NIKKEI 225 Technical ANALYSIS – TALKING POINTS:
- Nikkei 225 may be readying to resume downtrend after rebound
- Upswing from March low forming bearish Rising Wedge pattern
- Pivotal trend line, Fibonacci resistance just below 21000 eyed
Japanese stocks are perched at a defining technical barrier just below the 21000 figure. A violent selloff started in mid-February took out trend support set from December 2018, putting prices at a four-year low by late March. The subsequent upward reversal has brought the index back for a retest of support-turned-resistance, now reinforced by the 61.8% Fibonacci retracement at 20810.
How prices behave at this juncture is likely to establish whether gains scored over recent weeks represent trend change or merely a correction before the selloff resumes. The path of recovery has traced out a Rising Wedge chart formation, which typically carries bearish implications. Confirming as much calls for a daily close below the pattern’s lower bound, a barrier bolstered by the 50% Fib at 19815.
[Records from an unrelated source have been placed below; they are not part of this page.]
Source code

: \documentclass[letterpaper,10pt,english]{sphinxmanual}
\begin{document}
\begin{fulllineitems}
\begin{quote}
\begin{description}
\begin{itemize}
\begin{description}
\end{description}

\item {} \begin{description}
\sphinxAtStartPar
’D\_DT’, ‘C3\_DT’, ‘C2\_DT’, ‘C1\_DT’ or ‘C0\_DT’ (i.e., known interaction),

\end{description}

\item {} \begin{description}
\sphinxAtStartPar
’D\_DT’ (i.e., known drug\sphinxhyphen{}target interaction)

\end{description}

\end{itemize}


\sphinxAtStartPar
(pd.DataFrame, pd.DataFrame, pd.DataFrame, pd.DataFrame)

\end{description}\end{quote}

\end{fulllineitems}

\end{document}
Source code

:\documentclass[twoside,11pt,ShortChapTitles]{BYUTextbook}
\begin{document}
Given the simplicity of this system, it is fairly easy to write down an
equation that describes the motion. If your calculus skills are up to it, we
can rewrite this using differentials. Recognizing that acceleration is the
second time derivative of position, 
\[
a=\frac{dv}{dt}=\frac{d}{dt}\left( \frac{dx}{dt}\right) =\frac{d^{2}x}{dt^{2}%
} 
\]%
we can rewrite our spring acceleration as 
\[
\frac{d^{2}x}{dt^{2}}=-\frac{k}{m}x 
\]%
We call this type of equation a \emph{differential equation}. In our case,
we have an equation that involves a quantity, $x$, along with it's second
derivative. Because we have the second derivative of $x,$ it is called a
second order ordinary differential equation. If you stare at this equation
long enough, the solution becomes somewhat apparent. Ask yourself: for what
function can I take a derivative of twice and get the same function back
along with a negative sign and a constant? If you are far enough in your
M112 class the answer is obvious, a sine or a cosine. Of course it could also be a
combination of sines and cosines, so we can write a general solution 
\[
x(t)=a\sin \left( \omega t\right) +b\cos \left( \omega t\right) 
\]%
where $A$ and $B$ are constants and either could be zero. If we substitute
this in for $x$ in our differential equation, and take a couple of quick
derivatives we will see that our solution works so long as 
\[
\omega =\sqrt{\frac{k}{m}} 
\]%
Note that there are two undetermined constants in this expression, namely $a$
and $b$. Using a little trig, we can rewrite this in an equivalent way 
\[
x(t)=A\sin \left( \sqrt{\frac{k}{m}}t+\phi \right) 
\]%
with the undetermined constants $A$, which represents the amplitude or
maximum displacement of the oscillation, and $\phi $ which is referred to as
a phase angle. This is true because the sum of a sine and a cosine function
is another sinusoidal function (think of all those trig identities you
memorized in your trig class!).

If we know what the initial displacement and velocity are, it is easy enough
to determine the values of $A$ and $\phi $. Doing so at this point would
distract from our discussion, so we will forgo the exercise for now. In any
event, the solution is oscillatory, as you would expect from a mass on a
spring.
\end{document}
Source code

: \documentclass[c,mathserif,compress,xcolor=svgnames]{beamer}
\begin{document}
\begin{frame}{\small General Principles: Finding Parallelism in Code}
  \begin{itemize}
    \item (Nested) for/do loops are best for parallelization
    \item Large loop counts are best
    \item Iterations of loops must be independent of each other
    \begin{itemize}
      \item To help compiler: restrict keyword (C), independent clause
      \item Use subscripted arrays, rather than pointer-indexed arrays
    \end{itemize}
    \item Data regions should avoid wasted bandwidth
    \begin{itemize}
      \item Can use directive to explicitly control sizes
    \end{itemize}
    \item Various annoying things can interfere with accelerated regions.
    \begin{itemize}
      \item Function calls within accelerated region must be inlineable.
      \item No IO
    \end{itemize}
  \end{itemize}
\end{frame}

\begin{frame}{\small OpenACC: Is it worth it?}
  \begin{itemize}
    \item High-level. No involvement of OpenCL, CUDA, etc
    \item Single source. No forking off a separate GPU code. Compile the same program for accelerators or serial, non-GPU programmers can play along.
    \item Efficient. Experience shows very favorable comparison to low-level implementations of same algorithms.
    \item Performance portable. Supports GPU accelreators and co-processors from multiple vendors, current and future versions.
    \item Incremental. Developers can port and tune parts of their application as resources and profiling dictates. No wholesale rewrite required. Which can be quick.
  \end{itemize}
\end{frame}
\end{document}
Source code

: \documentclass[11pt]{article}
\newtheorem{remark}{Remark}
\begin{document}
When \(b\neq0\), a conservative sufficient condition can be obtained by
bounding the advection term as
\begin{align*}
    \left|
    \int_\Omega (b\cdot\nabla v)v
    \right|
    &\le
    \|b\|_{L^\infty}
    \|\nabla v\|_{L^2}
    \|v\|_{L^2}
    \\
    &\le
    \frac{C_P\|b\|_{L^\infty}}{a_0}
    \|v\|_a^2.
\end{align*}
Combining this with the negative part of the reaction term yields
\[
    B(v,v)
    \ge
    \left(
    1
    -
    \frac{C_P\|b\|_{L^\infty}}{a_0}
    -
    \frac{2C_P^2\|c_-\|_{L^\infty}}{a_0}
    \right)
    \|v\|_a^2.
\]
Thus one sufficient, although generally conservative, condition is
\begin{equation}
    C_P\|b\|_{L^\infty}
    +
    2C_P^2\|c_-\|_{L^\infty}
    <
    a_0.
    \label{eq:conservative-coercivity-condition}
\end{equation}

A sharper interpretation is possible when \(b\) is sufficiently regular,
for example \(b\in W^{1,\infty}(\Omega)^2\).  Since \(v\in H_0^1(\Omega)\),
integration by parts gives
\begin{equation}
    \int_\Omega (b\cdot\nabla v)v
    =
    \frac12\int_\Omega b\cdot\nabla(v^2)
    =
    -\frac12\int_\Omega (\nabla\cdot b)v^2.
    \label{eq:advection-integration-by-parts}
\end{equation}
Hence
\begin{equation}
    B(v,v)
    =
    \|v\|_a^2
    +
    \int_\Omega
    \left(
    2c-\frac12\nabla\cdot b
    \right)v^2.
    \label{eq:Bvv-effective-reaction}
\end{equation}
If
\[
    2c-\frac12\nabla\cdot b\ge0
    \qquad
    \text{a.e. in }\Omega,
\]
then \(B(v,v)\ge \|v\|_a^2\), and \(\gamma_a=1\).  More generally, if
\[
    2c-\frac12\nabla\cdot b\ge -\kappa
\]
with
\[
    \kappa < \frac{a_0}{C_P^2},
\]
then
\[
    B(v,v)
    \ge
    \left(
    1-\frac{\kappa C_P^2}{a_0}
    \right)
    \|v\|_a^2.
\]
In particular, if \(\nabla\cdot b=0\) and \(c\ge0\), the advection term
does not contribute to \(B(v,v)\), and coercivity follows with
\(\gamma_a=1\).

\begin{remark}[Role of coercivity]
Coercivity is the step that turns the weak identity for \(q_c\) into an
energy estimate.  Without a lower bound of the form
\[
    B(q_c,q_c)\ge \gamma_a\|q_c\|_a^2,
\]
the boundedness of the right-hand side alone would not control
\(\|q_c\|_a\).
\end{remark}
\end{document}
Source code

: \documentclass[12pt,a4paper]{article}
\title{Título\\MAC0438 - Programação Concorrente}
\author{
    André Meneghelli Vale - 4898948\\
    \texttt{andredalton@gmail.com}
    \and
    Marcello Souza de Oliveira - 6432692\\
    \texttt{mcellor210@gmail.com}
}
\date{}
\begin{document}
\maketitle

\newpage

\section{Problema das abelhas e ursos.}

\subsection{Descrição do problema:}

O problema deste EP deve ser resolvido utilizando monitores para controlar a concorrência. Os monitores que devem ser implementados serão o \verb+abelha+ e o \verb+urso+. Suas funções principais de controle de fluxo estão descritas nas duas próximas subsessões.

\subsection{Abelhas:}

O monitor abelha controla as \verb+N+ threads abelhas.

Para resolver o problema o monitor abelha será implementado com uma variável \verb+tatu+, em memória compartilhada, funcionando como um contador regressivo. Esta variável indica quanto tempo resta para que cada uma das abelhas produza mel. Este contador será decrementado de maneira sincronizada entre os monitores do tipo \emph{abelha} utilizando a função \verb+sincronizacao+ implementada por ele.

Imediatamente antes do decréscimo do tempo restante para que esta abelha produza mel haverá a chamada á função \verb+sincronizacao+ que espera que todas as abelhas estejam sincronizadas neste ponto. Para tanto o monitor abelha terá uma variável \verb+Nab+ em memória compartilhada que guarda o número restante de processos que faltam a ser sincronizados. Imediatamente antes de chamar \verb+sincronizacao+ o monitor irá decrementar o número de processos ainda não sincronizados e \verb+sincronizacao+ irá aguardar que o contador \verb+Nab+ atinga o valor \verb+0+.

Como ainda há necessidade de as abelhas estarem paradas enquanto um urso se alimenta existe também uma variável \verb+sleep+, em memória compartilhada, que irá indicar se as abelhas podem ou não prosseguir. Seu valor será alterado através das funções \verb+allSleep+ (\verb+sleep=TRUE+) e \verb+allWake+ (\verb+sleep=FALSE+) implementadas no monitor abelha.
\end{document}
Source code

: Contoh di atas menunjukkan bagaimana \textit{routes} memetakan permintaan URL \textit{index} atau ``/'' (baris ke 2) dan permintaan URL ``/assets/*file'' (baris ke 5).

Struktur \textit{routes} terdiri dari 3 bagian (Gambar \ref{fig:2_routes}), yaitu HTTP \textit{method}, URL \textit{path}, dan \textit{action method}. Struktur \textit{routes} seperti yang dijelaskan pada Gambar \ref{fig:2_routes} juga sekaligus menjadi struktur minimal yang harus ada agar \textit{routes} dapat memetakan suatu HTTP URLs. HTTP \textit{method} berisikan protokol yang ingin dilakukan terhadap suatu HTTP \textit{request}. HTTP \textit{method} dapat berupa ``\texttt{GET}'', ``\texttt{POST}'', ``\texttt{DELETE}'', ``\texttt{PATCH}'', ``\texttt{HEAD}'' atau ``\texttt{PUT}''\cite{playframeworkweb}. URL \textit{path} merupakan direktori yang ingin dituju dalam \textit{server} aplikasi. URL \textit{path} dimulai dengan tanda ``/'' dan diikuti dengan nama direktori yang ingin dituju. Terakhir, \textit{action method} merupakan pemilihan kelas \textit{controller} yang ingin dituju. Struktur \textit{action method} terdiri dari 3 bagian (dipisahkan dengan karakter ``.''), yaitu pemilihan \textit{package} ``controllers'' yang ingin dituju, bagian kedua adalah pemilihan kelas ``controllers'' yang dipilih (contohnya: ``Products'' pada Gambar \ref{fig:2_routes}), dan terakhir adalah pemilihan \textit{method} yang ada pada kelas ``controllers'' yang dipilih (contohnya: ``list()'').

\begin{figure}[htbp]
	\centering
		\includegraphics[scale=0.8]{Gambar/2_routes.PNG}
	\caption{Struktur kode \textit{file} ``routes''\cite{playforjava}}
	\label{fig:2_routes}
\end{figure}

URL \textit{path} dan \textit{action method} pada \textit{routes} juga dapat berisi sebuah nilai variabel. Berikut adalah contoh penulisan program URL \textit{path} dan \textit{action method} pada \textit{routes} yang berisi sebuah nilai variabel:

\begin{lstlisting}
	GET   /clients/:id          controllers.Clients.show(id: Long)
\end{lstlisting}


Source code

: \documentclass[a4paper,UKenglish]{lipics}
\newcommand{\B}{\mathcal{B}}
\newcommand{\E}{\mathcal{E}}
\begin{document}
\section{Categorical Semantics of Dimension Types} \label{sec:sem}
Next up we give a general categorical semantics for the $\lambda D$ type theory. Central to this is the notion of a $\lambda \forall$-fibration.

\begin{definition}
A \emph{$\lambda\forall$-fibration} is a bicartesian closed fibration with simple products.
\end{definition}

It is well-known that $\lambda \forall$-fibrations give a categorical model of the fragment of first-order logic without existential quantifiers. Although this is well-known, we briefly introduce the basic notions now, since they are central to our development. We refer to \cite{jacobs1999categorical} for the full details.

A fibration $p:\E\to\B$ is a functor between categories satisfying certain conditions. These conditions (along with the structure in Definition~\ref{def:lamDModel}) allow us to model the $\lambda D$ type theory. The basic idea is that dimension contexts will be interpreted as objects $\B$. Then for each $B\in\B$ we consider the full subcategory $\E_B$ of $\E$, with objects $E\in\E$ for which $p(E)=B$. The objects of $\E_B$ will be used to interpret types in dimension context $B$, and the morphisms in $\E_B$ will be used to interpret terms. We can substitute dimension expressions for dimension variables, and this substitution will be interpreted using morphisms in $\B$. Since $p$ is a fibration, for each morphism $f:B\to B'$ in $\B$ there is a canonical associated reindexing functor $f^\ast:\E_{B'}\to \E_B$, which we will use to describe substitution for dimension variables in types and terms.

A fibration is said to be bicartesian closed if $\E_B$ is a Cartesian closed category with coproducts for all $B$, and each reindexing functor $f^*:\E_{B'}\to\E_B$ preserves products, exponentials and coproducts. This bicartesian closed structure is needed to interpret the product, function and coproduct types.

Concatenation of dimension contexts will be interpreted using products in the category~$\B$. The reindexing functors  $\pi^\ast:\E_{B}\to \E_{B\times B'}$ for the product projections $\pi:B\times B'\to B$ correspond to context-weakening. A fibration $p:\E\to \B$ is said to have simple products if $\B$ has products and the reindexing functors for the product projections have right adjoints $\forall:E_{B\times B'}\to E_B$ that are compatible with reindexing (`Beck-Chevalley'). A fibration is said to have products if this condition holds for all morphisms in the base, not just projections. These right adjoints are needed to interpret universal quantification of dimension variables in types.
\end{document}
Establishing a foothold back above the 21000 figure may neutralize near-term selling pressure. Doing so looks likely to open the door for a rise toward a block of back-to-back resistance levels running from the 78.6% retracement at 22225 to the upper bound of former range support at 23090. If prices manage to work their way through that, the long-term top in the 24200-515 zone comes into view.